* [TASK GOAL]
For the entries below, the expected answer is the line with "If a custom", the line with "- **Policy assignment** - A", and every line between them, exactly as written, and nothing more.

(Extracted data entries)
Segment Open
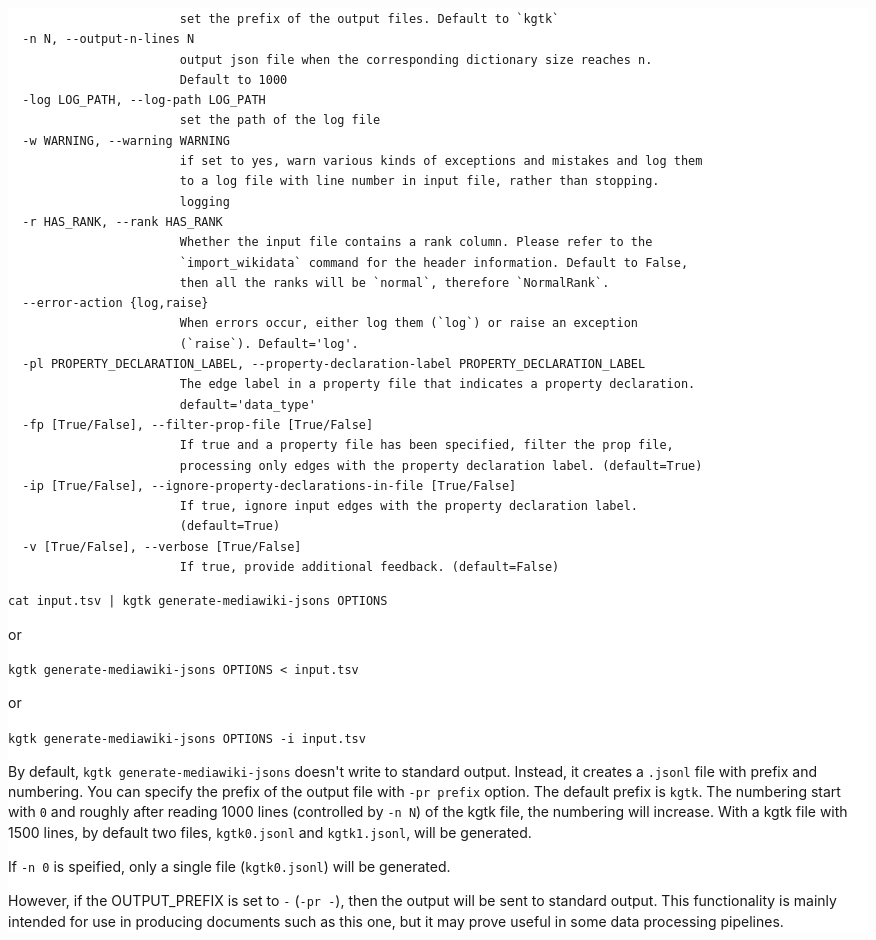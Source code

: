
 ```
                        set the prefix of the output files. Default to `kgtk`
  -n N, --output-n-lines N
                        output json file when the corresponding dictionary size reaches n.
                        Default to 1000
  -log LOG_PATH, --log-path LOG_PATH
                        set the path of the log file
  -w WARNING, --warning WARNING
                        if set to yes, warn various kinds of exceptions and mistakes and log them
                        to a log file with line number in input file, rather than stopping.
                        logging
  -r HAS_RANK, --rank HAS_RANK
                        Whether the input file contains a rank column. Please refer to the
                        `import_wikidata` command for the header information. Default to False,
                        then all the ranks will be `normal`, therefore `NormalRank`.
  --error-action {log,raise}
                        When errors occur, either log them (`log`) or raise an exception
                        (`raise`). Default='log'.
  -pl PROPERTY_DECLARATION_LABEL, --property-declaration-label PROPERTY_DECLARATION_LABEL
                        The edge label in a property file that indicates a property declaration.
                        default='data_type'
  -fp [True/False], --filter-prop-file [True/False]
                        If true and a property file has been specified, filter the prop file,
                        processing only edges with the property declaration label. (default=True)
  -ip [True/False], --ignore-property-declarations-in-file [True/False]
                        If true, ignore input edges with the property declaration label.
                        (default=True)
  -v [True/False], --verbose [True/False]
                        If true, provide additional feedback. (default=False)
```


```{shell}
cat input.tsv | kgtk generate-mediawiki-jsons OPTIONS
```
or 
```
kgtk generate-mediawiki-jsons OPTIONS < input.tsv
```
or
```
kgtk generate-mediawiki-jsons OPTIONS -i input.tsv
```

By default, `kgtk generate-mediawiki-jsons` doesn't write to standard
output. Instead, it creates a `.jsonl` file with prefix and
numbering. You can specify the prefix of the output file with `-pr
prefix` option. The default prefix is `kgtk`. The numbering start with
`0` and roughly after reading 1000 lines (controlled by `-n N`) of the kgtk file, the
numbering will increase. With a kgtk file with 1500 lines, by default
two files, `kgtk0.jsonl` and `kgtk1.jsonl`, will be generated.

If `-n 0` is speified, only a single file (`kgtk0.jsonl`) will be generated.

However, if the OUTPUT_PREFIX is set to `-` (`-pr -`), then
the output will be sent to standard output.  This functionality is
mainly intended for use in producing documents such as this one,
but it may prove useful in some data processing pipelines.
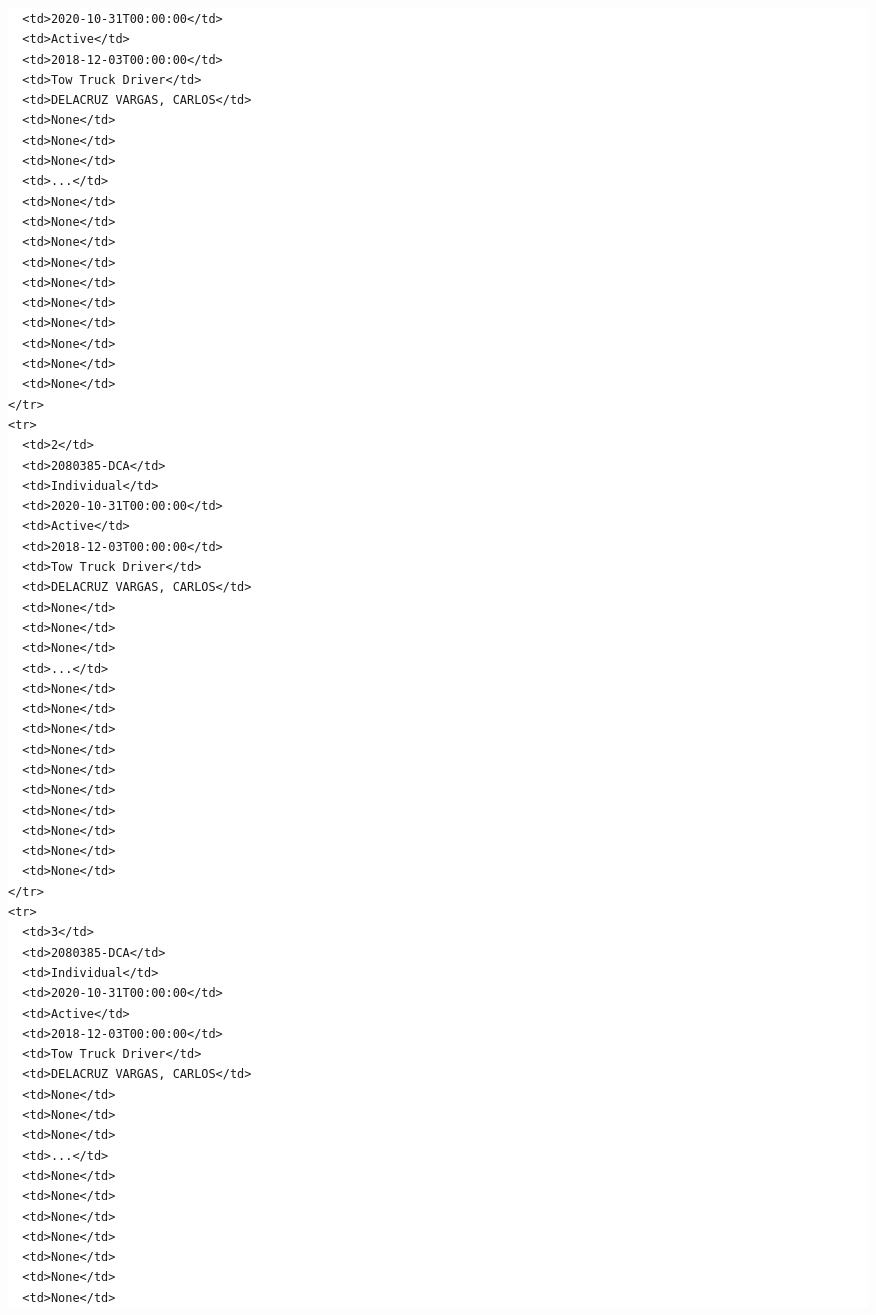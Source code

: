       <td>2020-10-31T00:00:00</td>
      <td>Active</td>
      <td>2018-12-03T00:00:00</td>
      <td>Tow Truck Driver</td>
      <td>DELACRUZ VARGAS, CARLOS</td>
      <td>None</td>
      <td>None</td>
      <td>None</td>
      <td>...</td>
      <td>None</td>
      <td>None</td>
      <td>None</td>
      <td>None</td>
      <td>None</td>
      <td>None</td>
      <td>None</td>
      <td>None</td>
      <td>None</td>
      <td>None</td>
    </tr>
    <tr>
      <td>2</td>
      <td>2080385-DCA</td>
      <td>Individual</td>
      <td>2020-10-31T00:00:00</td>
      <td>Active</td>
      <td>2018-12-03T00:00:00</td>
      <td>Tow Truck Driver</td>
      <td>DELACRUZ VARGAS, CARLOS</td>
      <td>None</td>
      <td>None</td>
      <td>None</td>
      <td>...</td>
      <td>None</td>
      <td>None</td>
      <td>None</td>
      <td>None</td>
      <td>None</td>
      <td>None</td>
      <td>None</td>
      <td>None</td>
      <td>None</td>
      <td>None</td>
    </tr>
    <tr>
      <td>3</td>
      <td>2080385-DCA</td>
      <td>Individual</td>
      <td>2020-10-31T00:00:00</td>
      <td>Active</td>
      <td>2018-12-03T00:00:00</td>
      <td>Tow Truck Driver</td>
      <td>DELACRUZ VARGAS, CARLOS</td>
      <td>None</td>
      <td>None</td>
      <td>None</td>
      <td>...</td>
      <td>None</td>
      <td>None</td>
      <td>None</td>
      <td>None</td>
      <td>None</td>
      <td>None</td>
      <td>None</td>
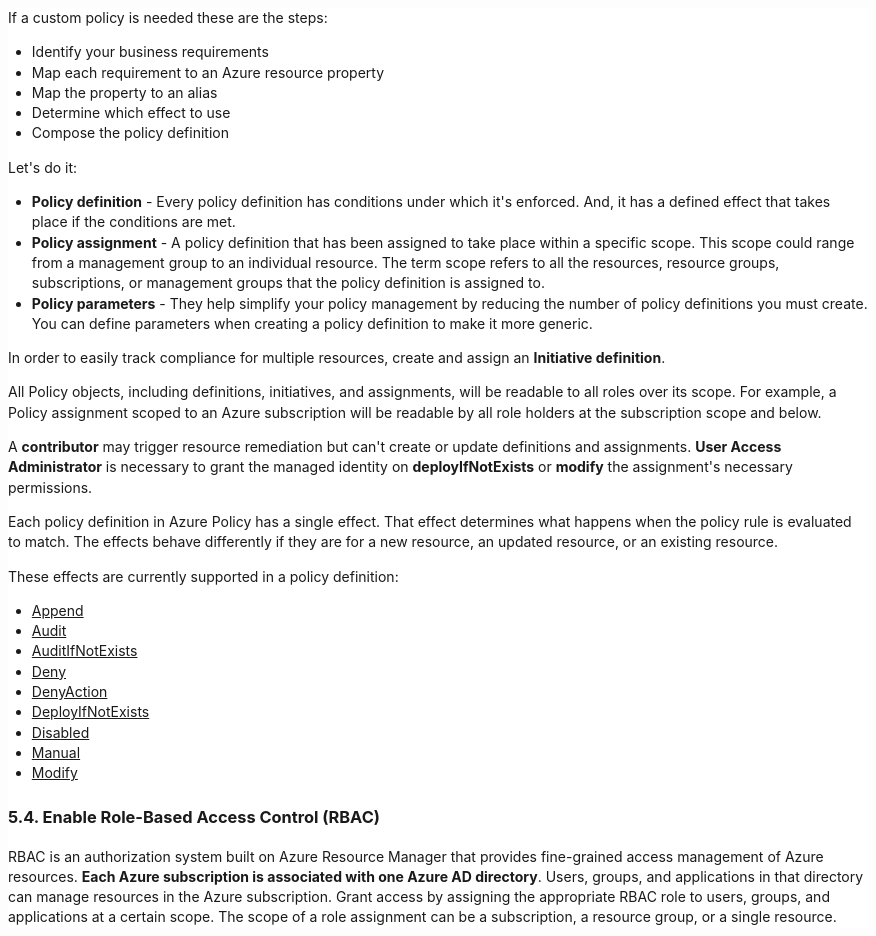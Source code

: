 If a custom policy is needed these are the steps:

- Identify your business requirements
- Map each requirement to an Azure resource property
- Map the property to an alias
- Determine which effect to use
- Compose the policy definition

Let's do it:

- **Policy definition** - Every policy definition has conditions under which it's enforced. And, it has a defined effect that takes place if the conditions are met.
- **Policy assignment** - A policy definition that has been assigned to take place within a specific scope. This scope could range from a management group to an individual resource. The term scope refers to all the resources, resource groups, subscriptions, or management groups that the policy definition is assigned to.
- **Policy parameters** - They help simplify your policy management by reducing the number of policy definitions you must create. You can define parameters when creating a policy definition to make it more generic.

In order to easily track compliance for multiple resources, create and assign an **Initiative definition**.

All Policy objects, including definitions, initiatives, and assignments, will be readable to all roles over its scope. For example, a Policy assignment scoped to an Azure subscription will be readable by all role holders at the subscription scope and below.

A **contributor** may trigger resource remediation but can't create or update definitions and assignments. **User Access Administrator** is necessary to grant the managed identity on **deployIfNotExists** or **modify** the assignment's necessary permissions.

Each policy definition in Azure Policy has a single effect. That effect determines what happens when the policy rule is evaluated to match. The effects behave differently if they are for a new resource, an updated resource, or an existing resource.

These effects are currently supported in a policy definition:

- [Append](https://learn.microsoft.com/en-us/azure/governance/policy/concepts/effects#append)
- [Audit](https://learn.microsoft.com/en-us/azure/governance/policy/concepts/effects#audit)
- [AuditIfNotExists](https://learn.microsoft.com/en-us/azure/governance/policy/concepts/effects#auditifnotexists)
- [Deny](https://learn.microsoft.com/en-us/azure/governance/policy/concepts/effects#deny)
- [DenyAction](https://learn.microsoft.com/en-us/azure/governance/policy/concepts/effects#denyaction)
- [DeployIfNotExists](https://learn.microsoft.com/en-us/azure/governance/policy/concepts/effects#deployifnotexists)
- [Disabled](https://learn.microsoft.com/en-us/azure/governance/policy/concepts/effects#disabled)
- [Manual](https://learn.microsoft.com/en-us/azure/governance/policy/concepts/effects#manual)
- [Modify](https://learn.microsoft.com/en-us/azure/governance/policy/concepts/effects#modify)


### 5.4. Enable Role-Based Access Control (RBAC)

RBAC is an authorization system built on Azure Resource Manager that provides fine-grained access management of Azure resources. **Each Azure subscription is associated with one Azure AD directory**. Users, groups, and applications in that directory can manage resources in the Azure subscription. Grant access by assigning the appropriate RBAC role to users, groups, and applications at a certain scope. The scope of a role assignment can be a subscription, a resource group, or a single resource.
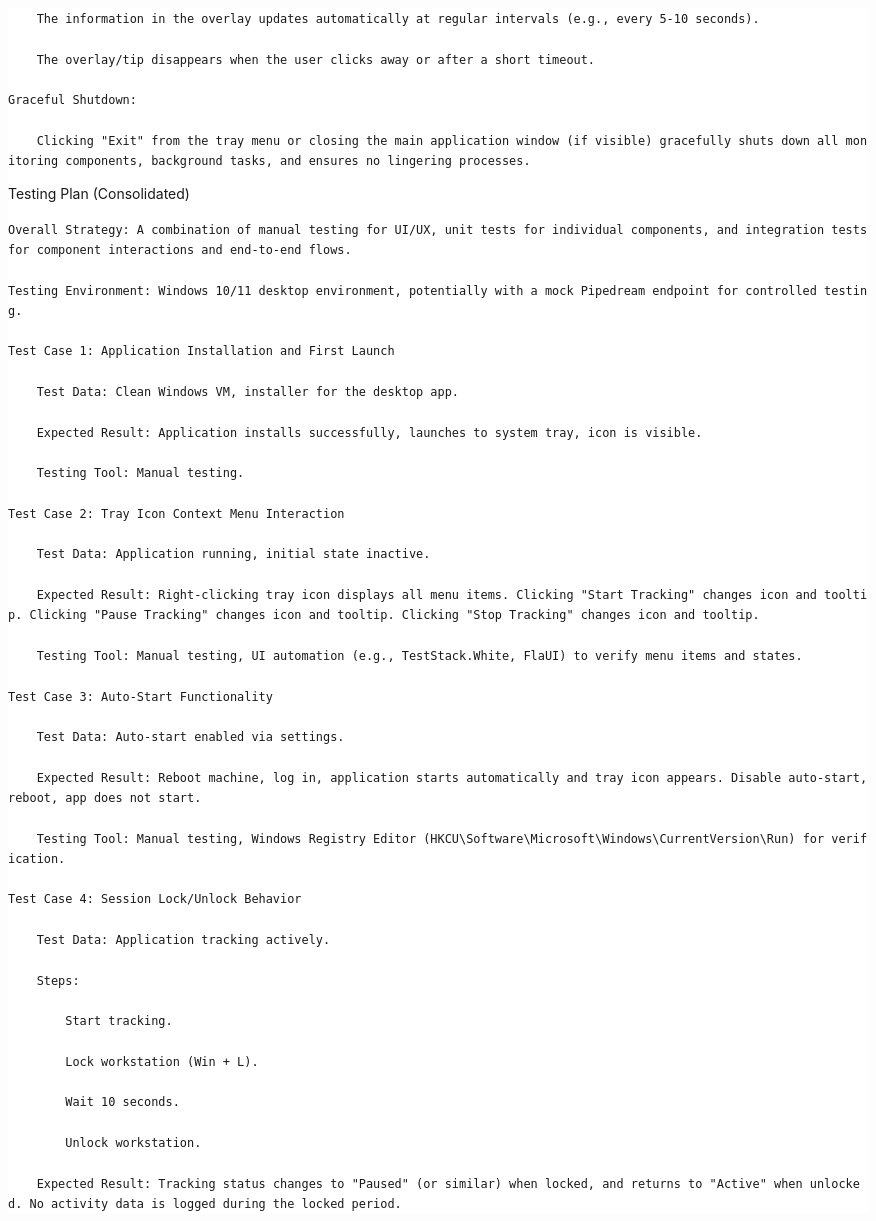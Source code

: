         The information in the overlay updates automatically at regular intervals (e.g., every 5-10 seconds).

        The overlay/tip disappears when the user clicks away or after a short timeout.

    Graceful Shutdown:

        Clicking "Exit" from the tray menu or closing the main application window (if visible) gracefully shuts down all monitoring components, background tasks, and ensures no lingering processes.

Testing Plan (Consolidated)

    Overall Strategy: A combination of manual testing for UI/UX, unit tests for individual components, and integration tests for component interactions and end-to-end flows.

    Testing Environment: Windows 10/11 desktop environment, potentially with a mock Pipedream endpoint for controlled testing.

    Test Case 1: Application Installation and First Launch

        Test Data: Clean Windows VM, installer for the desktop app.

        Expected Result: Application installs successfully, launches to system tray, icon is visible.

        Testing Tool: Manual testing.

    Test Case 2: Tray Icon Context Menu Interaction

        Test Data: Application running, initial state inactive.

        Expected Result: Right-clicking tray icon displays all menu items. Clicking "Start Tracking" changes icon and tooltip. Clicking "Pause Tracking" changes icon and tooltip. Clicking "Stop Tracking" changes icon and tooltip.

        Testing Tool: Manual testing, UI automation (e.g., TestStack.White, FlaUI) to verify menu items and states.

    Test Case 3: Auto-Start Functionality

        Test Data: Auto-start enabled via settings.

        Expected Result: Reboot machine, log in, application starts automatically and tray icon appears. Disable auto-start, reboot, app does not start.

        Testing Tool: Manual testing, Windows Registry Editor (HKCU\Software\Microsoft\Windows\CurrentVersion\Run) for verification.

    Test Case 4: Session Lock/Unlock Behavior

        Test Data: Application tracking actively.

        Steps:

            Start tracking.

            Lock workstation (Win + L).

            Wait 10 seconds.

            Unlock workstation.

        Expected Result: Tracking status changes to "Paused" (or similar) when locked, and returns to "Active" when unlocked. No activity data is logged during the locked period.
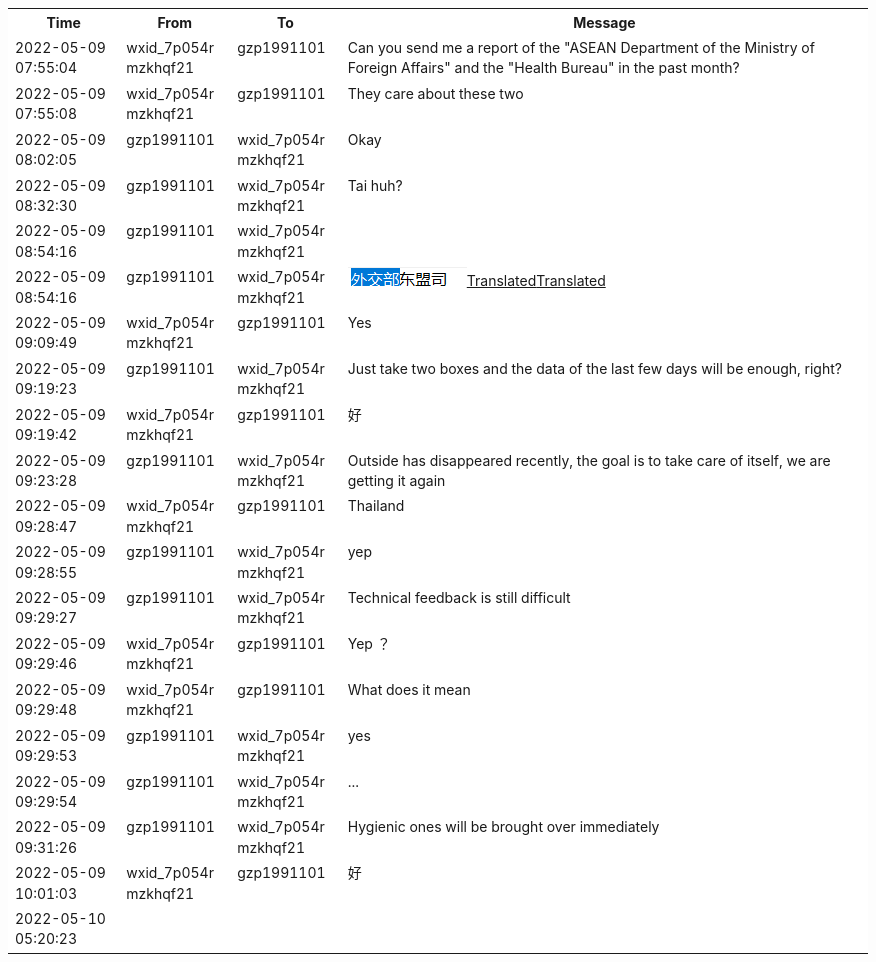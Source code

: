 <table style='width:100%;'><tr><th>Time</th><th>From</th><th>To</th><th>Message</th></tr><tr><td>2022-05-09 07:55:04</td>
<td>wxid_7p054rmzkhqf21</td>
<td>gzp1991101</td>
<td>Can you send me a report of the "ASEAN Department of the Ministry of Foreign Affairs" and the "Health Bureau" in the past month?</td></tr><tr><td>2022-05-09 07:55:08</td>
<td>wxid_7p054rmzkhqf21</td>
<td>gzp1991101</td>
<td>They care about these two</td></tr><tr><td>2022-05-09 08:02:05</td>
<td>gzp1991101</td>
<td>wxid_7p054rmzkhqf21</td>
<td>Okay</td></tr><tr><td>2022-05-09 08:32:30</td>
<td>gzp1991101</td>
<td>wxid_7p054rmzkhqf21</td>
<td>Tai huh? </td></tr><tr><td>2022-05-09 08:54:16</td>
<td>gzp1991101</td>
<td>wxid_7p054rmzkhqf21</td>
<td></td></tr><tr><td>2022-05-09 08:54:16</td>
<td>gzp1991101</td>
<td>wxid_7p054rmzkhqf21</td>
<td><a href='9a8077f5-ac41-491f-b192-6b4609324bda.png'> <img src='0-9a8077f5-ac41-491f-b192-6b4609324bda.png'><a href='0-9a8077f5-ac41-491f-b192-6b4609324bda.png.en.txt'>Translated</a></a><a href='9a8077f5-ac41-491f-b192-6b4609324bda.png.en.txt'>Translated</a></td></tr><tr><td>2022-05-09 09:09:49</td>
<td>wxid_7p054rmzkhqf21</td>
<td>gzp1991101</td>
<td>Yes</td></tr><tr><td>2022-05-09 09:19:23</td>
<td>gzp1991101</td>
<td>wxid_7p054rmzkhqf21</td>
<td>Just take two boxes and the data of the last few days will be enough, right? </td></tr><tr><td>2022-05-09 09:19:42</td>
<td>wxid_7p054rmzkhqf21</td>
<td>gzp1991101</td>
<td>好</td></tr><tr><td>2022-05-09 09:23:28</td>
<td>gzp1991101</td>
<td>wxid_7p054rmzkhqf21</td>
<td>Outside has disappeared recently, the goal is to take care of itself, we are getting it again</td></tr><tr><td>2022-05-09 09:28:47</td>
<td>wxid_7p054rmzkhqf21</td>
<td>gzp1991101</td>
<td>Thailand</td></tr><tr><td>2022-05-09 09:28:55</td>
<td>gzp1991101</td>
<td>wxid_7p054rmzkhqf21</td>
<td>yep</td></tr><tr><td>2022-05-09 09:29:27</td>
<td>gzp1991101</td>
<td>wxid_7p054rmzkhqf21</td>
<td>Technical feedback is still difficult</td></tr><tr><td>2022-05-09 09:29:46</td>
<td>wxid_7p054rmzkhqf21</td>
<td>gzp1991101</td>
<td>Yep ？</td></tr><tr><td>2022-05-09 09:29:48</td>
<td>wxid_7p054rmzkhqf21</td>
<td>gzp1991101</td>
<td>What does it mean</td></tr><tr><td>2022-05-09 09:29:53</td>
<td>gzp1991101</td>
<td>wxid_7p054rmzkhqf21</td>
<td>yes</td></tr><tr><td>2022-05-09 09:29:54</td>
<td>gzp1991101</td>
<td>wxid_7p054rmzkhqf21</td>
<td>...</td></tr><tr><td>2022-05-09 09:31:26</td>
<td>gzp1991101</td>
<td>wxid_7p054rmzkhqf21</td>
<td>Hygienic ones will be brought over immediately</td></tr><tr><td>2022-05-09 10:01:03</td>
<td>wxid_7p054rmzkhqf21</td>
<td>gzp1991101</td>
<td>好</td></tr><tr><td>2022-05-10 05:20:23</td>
Segment Closed
* [ANSWER]
: If a custom policy is needed these are the steps:

- Identify your business requirements
- Map each requirement to an Azure resource property
- Map the property to an alias
- Determine which effect to use
- Compose the policy definition

Let's do it:

- **Policy definition** - Every policy definition has conditions under which it's enforced. And, it has a defined effect that takes place if the conditions are met.
- **Policy assignment** - A policy definition that has been assigned to take place within a specific scope. This scope could range from a management group to an individual resource. The term scope refers to all the resources, resource groups, subscriptions, or management groups that the policy definition is assigned to.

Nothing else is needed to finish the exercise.